[Stored data]
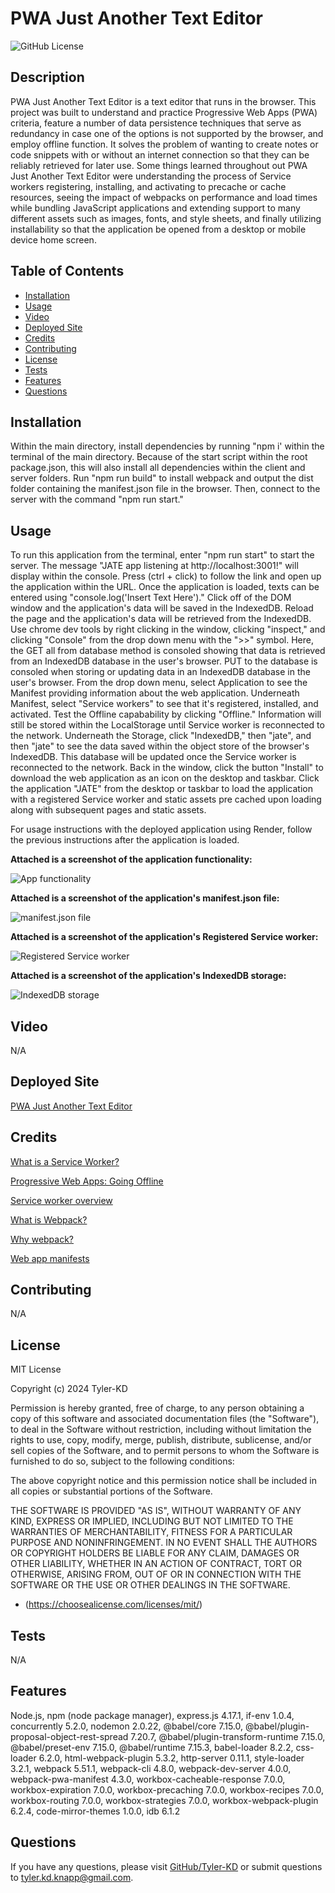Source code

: # PWA Just Another Text Editor

![GitHub License](https://img.shields.io/badge/license-MIT-default.svg)

## Description

PWA Just Another Text Editor is a text editor that runs in the browser.  This project was built to understand and practice Progressive Web Apps (PWA) criteria, feature a number of data persistence techniques that serve as redundancy in case one of the options is not supported by the browser, and employ offline function.  It solves the problem of wanting to create notes or code snippets with or without an internet connection so that they can be reliably retrieved for later use.  Some things learned throughout out PWA Just Another Text Editor were understanding the process of Service workers registering, installing, and activating to precache or cache resources, seeing the impact of webpacks on performance and load times while bundling JavaScript applications and extending support to many different assets such as images, fonts, and style sheets, and finally utilizing installability so that the application be opened from a desktop or mobile device home screen.

## Table of Contents

* [Installation](#installation)
* [Usage](#usage)
* [Video](#video)
* [Deployed Site](#deployed-site)
* [Credits](#credits)
* [Contributing](#contributing)
* [License](#license)
* [Tests](#tests)
* [Features](#features)
* [Questions](#questions)

## Installation

Within the main directory, install dependencies by running "npm i' within the terminal of the main directory.  Because of the start script within the root package.json, this will also install all dependencies within the client and server folders.  Run "npm run build" to install webpack and output the dist folder containing the manifest.json file in the browser.  Then, connect to the server with the command "npm run start."

## Usage

To run this application from the terminal, enter "npm run start" to start the server.  The message "JATE app listening at http://localhost:3001!" will display within the console.  Press (ctrl + click) to follow the link and open up the application within the URL.  Once the application is loaded, texts can be entered using "console.log('Insert Text Here')."  Click off of the DOM window and the application's data will be saved in the IndexedDB.  Reload the page and the application's data will be retrieved from the IndexedDB.  Use chrome dev tools by right clicking in the window, clicking "inspect," and clicking "Console" from the drop down menu with the ">>" symbol. Here, the GET all from database method is consoled showing that data is retrieved from an IndexedDB database in the user's browser.  PUT to the database is consoled when storing or updating data in an IndexedDB database in the user's browser.  From the drop down menu, select Application to see the Manifest providing information about the web application.  Underneath Manifest, select "Service workers" to see that it's registered, installed, and activated.  Test the Offline capabability by clicking "Offline."  Information will still be stored within the LocalStorage until Service worker is reconnected to the network.  Underneath the Storage, click "IndexedDB," then "jate", and then "jate" to see the data saved within the object store of the browser's IndexedDB.  This database will be updated once the Service worker is reconnected to the network.  Back in the window, click the button "Install" to download the web application as an icon on the desktop and taskbar.  Click the application "JATE" from the desktop or taskbar to load the application with a registered Service worker and static assets pre cached upon loading along with subsequent pages and static assets.  

For usage instructions with the deployed application using Render, follow the previous instructions after the application is loaded.

**Attached is a screenshot of the application functionality:**

![App functionality](/public/images/PWA%20Just%20Another%20Text%20Editor%20Functionality.png)

**Attached is a screenshot of the application's manifest.json file:**

![manifest.json file](/public/images/PWA%20Just%20Another%20Text%20Editor%20manifest.json.png)

**Attached is a screenshot of the application's Registered Service worker:**

![Registered Service worker](/public/images/PWA%20Just%20Another%20Text%20Editor%20Registered%20Service%20worker.png)

**Attached is a screenshot of the application's IndexedDB storage:**

![IndexedDB storage](/public/images/PWA%20Just%20Another%20Text%20Editor%20IndexedDB%20Storage.png)

## Video

N/A

## Deployed Site

[PWA Just Another Text Editor](https://pwa-just-another-text-editor.onrender.com)

## Credits

[What is a Service Worker?](https://medium.com/commencis/what-is-service-worker-4f8dc478f0b9)

[Progressive Web Apps: Going Offline](https://developers.google.com/codelabs/pwa-training/pwa03--going-offline#3)

[Service worker overview](https://developer.chrome.com/docs/workbox/service-worker-overview/)

[What is Webpack?](https://survivejs.com/webpack/what-is-webpack/)

[Why webpack?](https://webpack.js.org/concepts/why-webpack/)

[Web app manifests](https://developer.mozilla.org/en-US/docs/Web/Manifest)

## Contributing

N/A

## License

MIT License

Copyright (c) 2024 Tyler-KD

Permission is hereby granted, free of charge, to any person obtaining a copy
of this software and associated documentation files (the "Software"), to deal
in the Software without restriction, including without limitation the rights
to use, copy, modify, merge, publish, distribute, sublicense, and/or sell
copies of the Software, and to permit persons to whom the Software is
furnished to do so, subject to the following conditions:

The above copyright notice and this permission notice shall be included in all
copies or substantial portions of the Software.

THE SOFTWARE IS PROVIDED "AS IS", WITHOUT WARRANTY OF ANY KIND, EXPRESS OR
IMPLIED, INCLUDING BUT NOT LIMITED TO THE WARRANTIES OF MERCHANTABILITY,
FITNESS FOR A PARTICULAR PURPOSE AND NONINFRINGEMENT. IN NO EVENT SHALL THE
AUTHORS OR COPYRIGHT HOLDERS BE LIABLE FOR ANY CLAIM, DAMAGES OR OTHER
LIABILITY, WHETHER IN AN ACTION OF CONTRACT, TORT OR OTHERWISE, ARISING FROM,
OUT OF OR IN CONNECTION WITH THE SOFTWARE OR THE USE OR OTHER DEALINGS IN THE
SOFTWARE.

* (https://choosealicense.com/licenses/mit/)

## Tests

N/A

## Features

Node.js, npm (node package manager), express.js 4.17.1, if-env 1.0.4, concurrently 5.2.0, nodemon 2.0.22, @babel/core 7.15.0, @babel/plugin-proposal-object-rest-spread 7.20.7,
@babel/plugin-transform-runtime 7.15.0, @babel/preset-env 7.15.0, @babel/runtime 7.15.3, babel-loader 8.2.2, css-loader 6.2.0, html-webpack-plugin 5.3.2, http-server 0.11.1, style-loader 3.2.1, webpack 5.51.1, webpack-cli 4.8.0, webpack-dev-server 4.0.0, webpack-pwa-manifest 4.3.0, workbox-cacheable-response 7.0.0, workbox-expiration 7.0.0, workbox-precaching 7.0.0,
workbox-recipes 7.0.0, workbox-routing 7.0.0, workbox-strategies 7.0.0, workbox-webpack-plugin 6.2.4, code-mirror-themes 1.0.0, idb 6.1.2

## Questions

If you have any questions, please visit [GitHub/Tyler-KD](https://github.com/Tyler-KD) or submit questions to tyler.kd.knapp@gmail.com.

## Exercise instructions
An exact, word-for-word copy of the records is expected, with no pictures in it.

## Output for this task
Source code

: # PWA Just Another Text Editor

![GitHub License](https://img.shields.io/badge/license-MIT-default.svg)

## Description

PWA Just Another Text Editor is a text editor that runs in the browser.  This project was built to understand and practice Progressive Web Apps (PWA) criteria, feature a number of data persistence techniques that serve as redundancy in case one of the options is not supported by the browser, and employ offline function.  It solves the problem of wanting to create notes or code snippets with or without an internet connection so that they can be reliably retrieved for later use.  Some things learned throughout out PWA Just Another Text Editor were understanding the process of Service workers registering, installing, and activating to precache or cache resources, seeing the impact of webpacks on performance and load times while bundling JavaScript applications and extending support to many different assets such as images, fonts, and style sheets, and finally utilizing installability so that the application be opened from a desktop or mobile device home screen.

## Table of Contents

* [Installation](#installation)
* [Usage](#usage)
* [Video](#video)
* [Deployed Site](#deployed-site)
* [Credits](#credits)
* [Contributing](#contributing)
* [License](#license)
* [Tests](#tests)
* [Features](#features)
* [Questions](#questions)

## Installation

Within the main directory, install dependencies by running "npm i' within the terminal of the main directory.  Because of the start script within the root package.json, this will also install all dependencies within the client and server folders.  Run "npm run build" to install webpack and output the dist folder containing the manifest.json file in the browser.  Then, connect to the server with the command "npm run start."

## Usage

To run this application from the terminal, enter "npm run start" to start the server.  The message "JATE app listening at http://localhost:3001!" will display within the console.  Press (ctrl + click) to follow the link and open up the application within the URL.  Once the application is loaded, texts can be entered using "console.log('Insert Text Here')."  Click off of the DOM window and the application's data will be saved in the IndexedDB.  Reload the page and the application's data will be retrieved from the IndexedDB.  Use chrome dev tools by right clicking in the window, clicking "inspect," and clicking "Console" from the drop down menu with the ">>" symbol. Here, the GET all from database method is consoled showing that data is retrieved from an IndexedDB database in the user's browser.  PUT to the database is consoled when storing or updating data in an IndexedDB database in the user's browser.  From the drop down menu, select Application to see the Manifest providing information about the web application.  Underneath Manifest, select "Service workers" to see that it's registered, installed, and activated.  Test the Offline capabability by clicking "Offline."  Information will still be stored within the LocalStorage until Service worker is reconnected to the network.  Underneath the Storage, click "IndexedDB," then "jate", and then "jate" to see the data saved within the object store of the browser's IndexedDB.  This database will be updated once the Service worker is reconnected to the network.  Back in the window, click the button "Install" to download the web application as an icon on the desktop and taskbar.  Click the application "JATE" from the desktop or taskbar to load the application with a registered Service worker and static assets pre cached upon loading along with subsequent pages and static assets.  

For usage instructions with the deployed application using Render, follow the previous instructions after the application is loaded.

**Attached is a screenshot of the application functionality:**

![App functionality](/public/images/PWA%20Just%20Another%20Text%20Editor%20Functionality.png)

**Attached is a screenshot of the application's manifest.json file:**

![manifest.json file](/public/images/PWA%20Just%20Another%20Text%20Editor%20manifest.json.png)

**Attached is a screenshot of the application's Registered Service worker:**

![Registered Service worker](/public/images/PWA%20Just%20Another%20Text%20Editor%20Registered%20Service%20worker.png)

**Attached is a screenshot of the application's IndexedDB storage:**

![IndexedDB storage](/public/images/PWA%20Just%20Another%20Text%20Editor%20IndexedDB%20Storage.png)

## Video

N/A

## Deployed Site

[PWA Just Another Text Editor](https://pwa-just-another-text-editor.onrender.com)

## Credits

[What is a Service Worker?](https://medium.com/commencis/what-is-service-worker-4f8dc478f0b9)

[Progressive Web Apps: Going Offline](https://developers.google.com/codelabs/pwa-training/pwa03--going-offline#3)

[Service worker overview](https://developer.chrome.com/docs/workbox/service-worker-overview/)

[What is Webpack?](https://survivejs.com/webpack/what-is-webpack/)

[Why webpack?](https://webpack.js.org/concepts/why-webpack/)

[Web app manifests](https://developer.mozilla.org/en-US/docs/Web/Manifest)

## Contributing

N/A

## License

MIT License

Copyright (c) 2024 Tyler-KD

Permission is hereby granted, free of charge, to any person obtaining a copy
of this software and associated documentation files (the "Software"), to deal
in the Software without restriction, including without limitation the rights
to use, copy, modify, merge, publish, distribute, sublicense, and/or sell
copies of the Software, and to permit persons to whom the Software is
furnished to do so, subject to the following conditions:

The above copyright notice and this permission notice shall be included in all
copies or substantial portions of the Software.

THE SOFTWARE IS PROVIDED "AS IS", WITHOUT WARRANTY OF ANY KIND, EXPRESS OR
IMPLIED, INCLUDING BUT NOT LIMITED TO THE WARRANTIES OF MERCHANTABILITY,
FITNESS FOR A PARTICULAR PURPOSE AND NONINFRINGEMENT. IN NO EVENT SHALL THE
AUTHORS OR COPYRIGHT HOLDERS BE LIABLE FOR ANY CLAIM, DAMAGES OR OTHER
LIABILITY, WHETHER IN AN ACTION OF CONTRACT, TORT OR OTHERWISE, ARISING FROM,
OUT OF OR IN CONNECTION WITH THE SOFTWARE OR THE USE OR OTHER DEALINGS IN THE
SOFTWARE.

* (https://choosealicense.com/licenses/mit/)

## Tests

N/A

## Features

Node.js, npm (node package manager), express.js 4.17.1, if-env 1.0.4, concurrently 5.2.0, nodemon 2.0.22, @babel/core 7.15.0, @babel/plugin-proposal-object-rest-spread 7.20.7,
@babel/plugin-transform-runtime 7.15.0, @babel/preset-env 7.15.0, @babel/runtime 7.15.3, babel-loader 8.2.2, css-loader 6.2.0, html-webpack-plugin 5.3.2, http-server 0.11.1, style-loader 3.2.1, webpack 5.51.1, webpack-cli 4.8.0, webpack-dev-server 4.0.0, webpack-pwa-manifest 4.3.0, workbox-cacheable-response 7.0.0, workbox-expiration 7.0.0, workbox-precaching 7.0.0,
workbox-recipes 7.0.0, workbox-routing 7.0.0, workbox-strategies 7.0.0, workbox-webpack-plugin 6.2.4, code-mirror-themes 1.0.0, idb 6.1.2

## Questions

If you have any questions, please visit [GitHub/Tyler-KD](https://github.com/Tyler-KD) or submit questions to tyler.kd.knapp@gmail.com.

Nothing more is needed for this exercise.